ARE, Sweden — American skier Mikaela Shiffrin set the outright World Cup record for career victories with 87 by winning a slalom Saturday.
Shiffrin broke a tie with Ingemar Stenmark on the all-time winner list for men or women. The Swedish skier competed in the 1970s and ’80s.
She had matched Stenmark’s mark of 86 wins with victory in a giant slalom Friday.
“Pretty hard to comprehend,” Shiffrin said about the record.
After finishing the final run, the American crouched and rested her head on her knees. Her brother, Taylor Shiffrin, then came out and hugged her during the winners ceremony.
“My brother and sister-in-law are here, and I didn’t know they were coming. That makes this so special,” Shiffrin said.
Saturday’s result marked the American’s sixth slalom win of the season and her record-extending 53rd career win in the discipline.
Shiffrin dominated the first run and posted the fifth-fastest time in the second to beat Swiss skier Wendy Holdener by 0.92 seconds. Third-place home favorite Anna Swenn Larsson was the last racer to finish within a second of Shiffrin’s time.
“The best feeling is to ski on the second run when, of course you want to win, you have a lead, so you have to be sort of be smart, but also, I just wanted to be fast too and ski the second run like its own race,” Shiffrin said. “I did exactly that, and that is amazing.”
Shiffrin has already locked up her fifth overall championship and the discipline titles in slalom and giant slalom.
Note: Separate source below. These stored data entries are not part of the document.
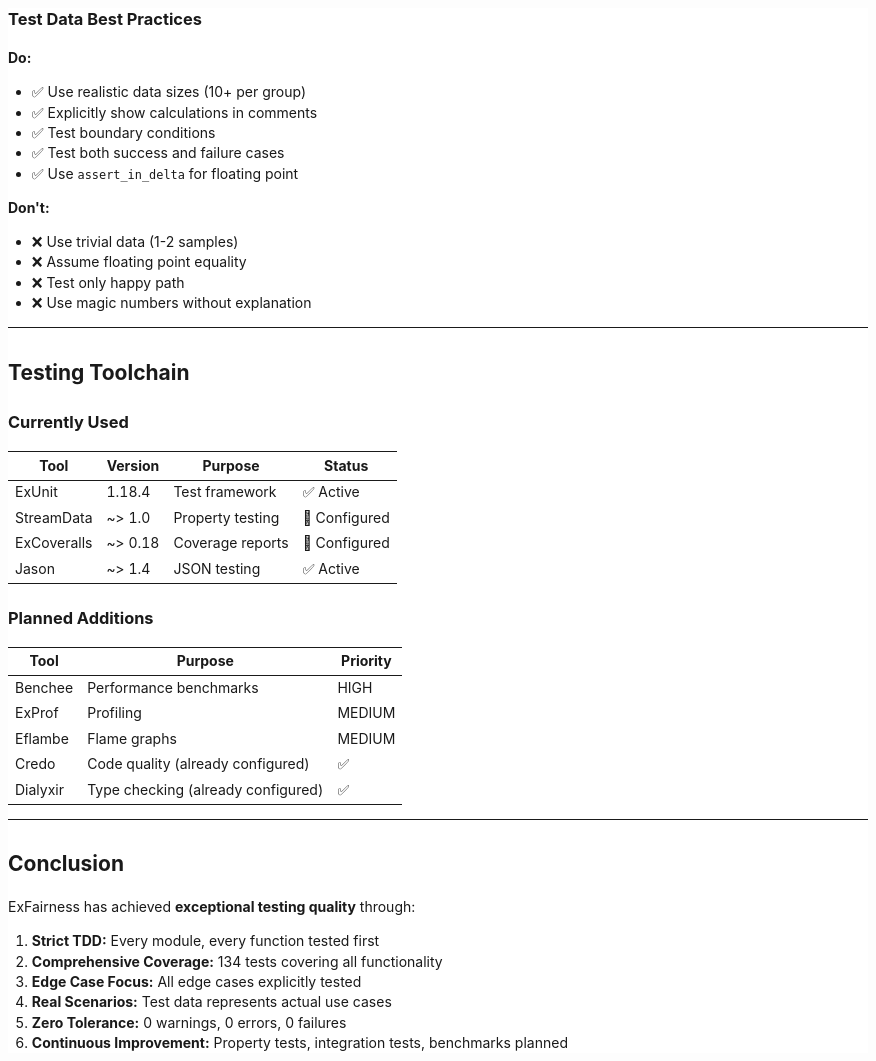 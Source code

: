 ### Test Data Best Practices

**Do:**
- ✅ Use realistic data sizes (10+ per group)
- ✅ Explicitly show calculations in comments
- ✅ Test boundary conditions
- ✅ Test both success and failure cases
- ✅ Use `assert_in_delta` for floating point

**Don't:**
- ❌ Use trivial data (1-2 samples)
- ❌ Assume floating point equality
- ❌ Test only happy path
- ❌ Use magic numbers without explanation

---

## Testing Toolchain

### Currently Used

| Tool | Version | Purpose | Status |
|------|---------|---------|--------|
| ExUnit | 1.18.4 | Test framework | ✅ Active |
| StreamData | ~> 1.0 | Property testing | 🚧 Configured |
| ExCoveralls | ~> 0.18 | Coverage reports | 🚧 Configured |
| Jason | ~> 1.4 | JSON testing | ✅ Active |

### Planned Additions

| Tool | Purpose | Priority |
|------|---------|----------|
| Benchee | Performance benchmarks | HIGH |
| ExProf | Profiling | MEDIUM |
| Eflambe | Flame graphs | MEDIUM |
| Credo | Code quality (already configured) | ✅ |
| Dialyxir | Type checking (already configured) | ✅ |

---

## Conclusion

ExFairness has achieved **exceptional testing quality** through:

1. **Strict TDD:** Every module, every function tested first
2. **Comprehensive Coverage:** 134 tests covering all functionality
3. **Edge Case Focus:** All edge cases explicitly tested
4. **Real Scenarios:** Test data represents actual use cases
5. **Zero Tolerance:** 0 warnings, 0 errors, 0 failures
6. **Continuous Improvement:** Property tests, integration tests, benchmarks planned
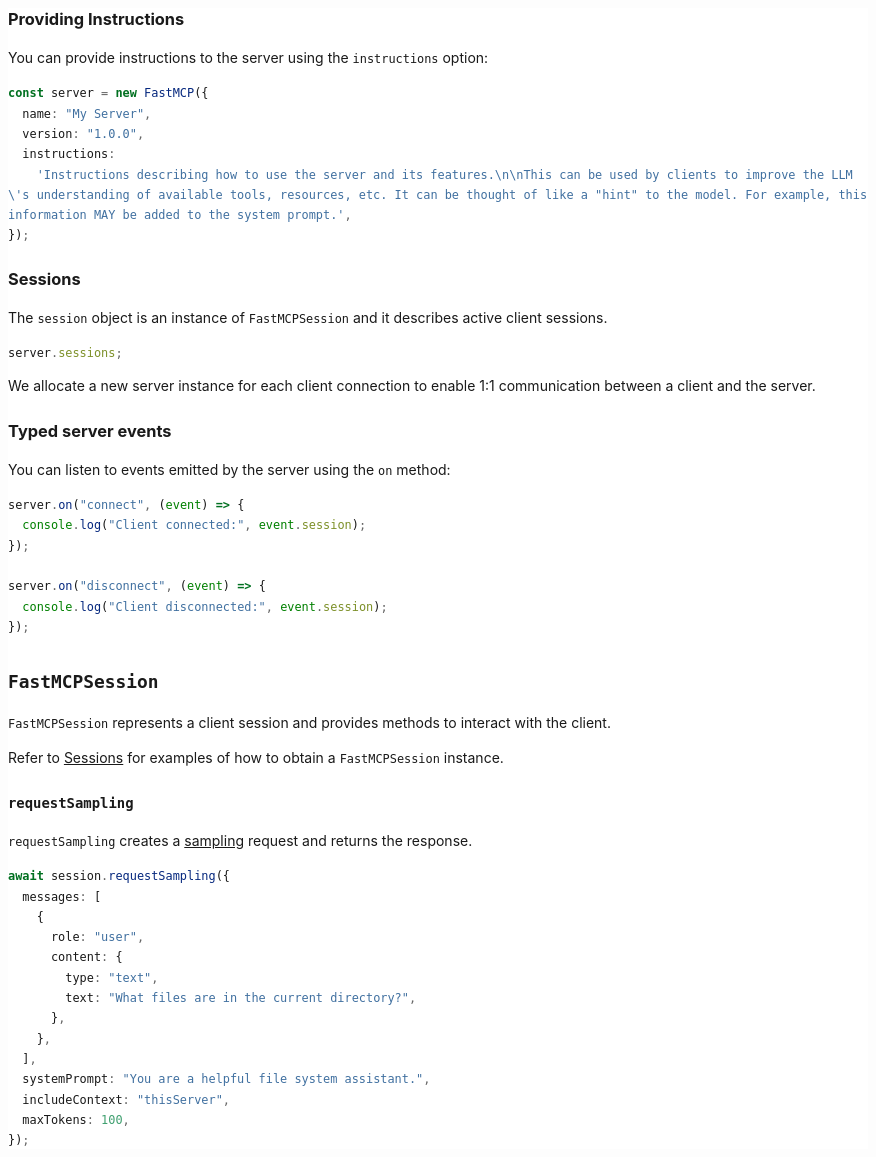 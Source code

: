 ### Providing Instructions

You can provide instructions to the server using the `instructions` option:

```ts
const server = new FastMCP({
  name: "My Server",
  version: "1.0.0",
  instructions:
    'Instructions describing how to use the server and its features.\n\nThis can be used by clients to improve the LLM\'s understanding of available tools, resources, etc. It can be thought of like a "hint" to the model. For example, this information MAY be added to the system prompt.',
});
```

### Sessions

The `session` object is an instance of `FastMCPSession` and it describes active client sessions.

```ts
server.sessions;
```

We allocate a new server instance for each client connection to enable 1:1 communication between a client and the server.

### Typed server events

You can listen to events emitted by the server using the `on` method:

```ts
server.on("connect", (event) => {
  console.log("Client connected:", event.session);
});

server.on("disconnect", (event) => {
  console.log("Client disconnected:", event.session);
});
```

## `FastMCPSession`

`FastMCPSession` represents a client session and provides methods to interact with the client.

Refer to [Sessions](#sessions) for examples of how to obtain a `FastMCPSession` instance.

### `requestSampling`

`requestSampling` creates a [sampling](https://modelcontextprotocol.io/docs/concepts/sampling) request and returns the response.

```ts
await session.requestSampling({
  messages: [
    {
      role: "user",
      content: {
        type: "text",
        text: "What files are in the current directory?",
      },
    },
  ],
  systemPrompt: "You are a helpful file system assistant.",
  includeContext: "thisServer",
  maxTokens: 100,
});
```
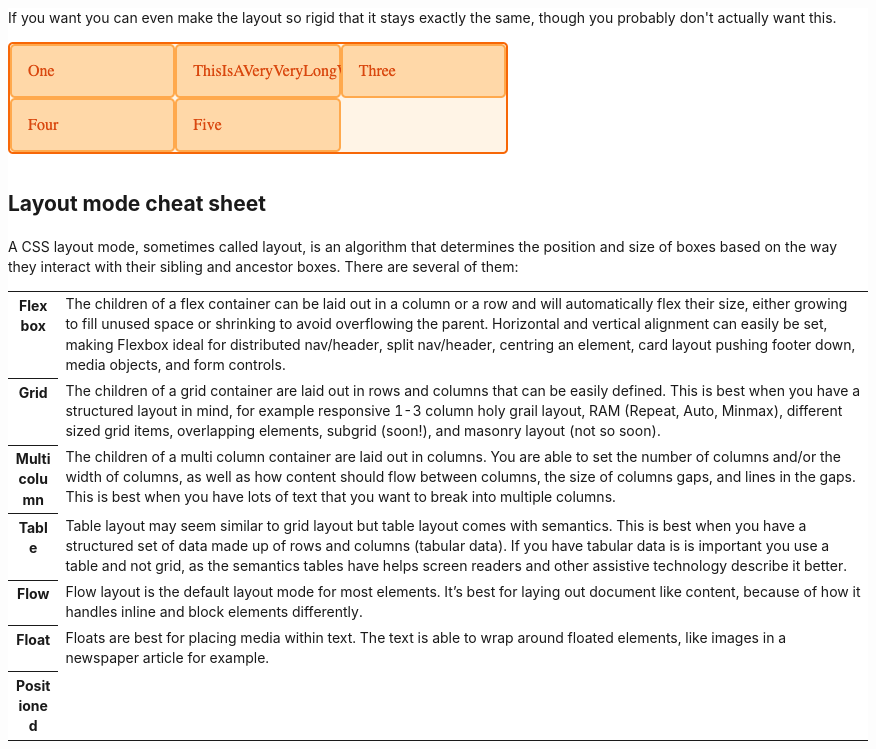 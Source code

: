 If you want you can even make the layout so rigid that it stays exactly the same, though you probably don't actually want this.

![The same 5 elements, all the elements are the same width but 2's content is cut off.](../../../assets/img/intrinsic-or-extrinsic-9.png "A very very long what?")

## Layout mode cheat sheet

A CSS layout mode, sometimes called layout, is an algorithm that determines the position and size of boxes based on the way they interact with their sibling and ancestor boxes. There are several of them:

<div class="[ table-container ][ visually-hidden ]">
	<table>
		<tbody>
			<tr>
				<th>Flexbox</th>
				<td>The children of a flex container can be laid out in a column or a row and will automatically flex their size, either growing to fill unused space or shrinking to avoid overflowing the parent. Horizontal and vertical alignment can easily be set, making Flexbox ideal for distributed nav/header, split nav/header, centring an element, card layout pushing footer down, media objects, and form controls.</td>
			</tr>
			<tr>
				<th>Grid</th>
				<td>The children of a grid container are laid out in rows and columns that can be easily defined. This is best when you have a structured layout in mind, for example responsive 1-3 column holy grail layout, RAM (Repeat, Auto, Minmax), different sized grid items, overlapping elements, subgrid (soon!), and masonry layout (not so soon).</td>
			</tr>
			<tr>
				<th>Multi column</th>
				<td>The children of a multi column container are laid out in columns. You are able to set the number of columns and/or the width of columns, as well as how content should flow between columns, the size of columns gaps, and lines in the gaps. This is best when you have lots of text that you want to break into multiple columns.</td>
			</tr>
			<tr>
				<th>Table</th>
				<td>Table layout may seem similar to grid layout but table layout comes with semantics. This is best when you have a structured set of data made up of rows and columns (tabular data). If you have tabular data is is important you use a table and not grid, as the semantics tables have helps screen readers and other assistive technology describe it better.</td>
			</tr>
			<tr>
				<th>Flow</th>
				<td>Flow layout is the default layout mode for most elements. It’s best for laying out document like content, because of how it handles inline and block elements differently.</td>
			</tr>
			<tr>
				<th>Float</th>
				<td>Floats are best for placing media within text. The text is able to wrap around floated elements, like images in a newspaper article for example.</td>
			</tr>
			<tr>
				<th>Positioned</th>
The victory gave Shiffrin the outright record 12 years to the day after her first World Cup race, as a 15-year-old at a giant slalom in Spindleruv Mlyn, Czech Republic.
Shiffrin is set to compete in three more races this season at next week’s World Cup Finals.
The race took place at a venue where many key moments in Shiffrin’s career happened. At the Swedish lakeside resort, she earned her first World Cup win in 2012 and took slalom gold at the 2019 world championships to become the first skier to win the world title in one discipline four times in a row.
However, Are was also where she suffered a knee injury that kept her away from the slopes for two months in the 2015-16 season and where she was due to race again in March 2020 after the death of her father the previous month; those races were called off because of the coronavirus pandemic.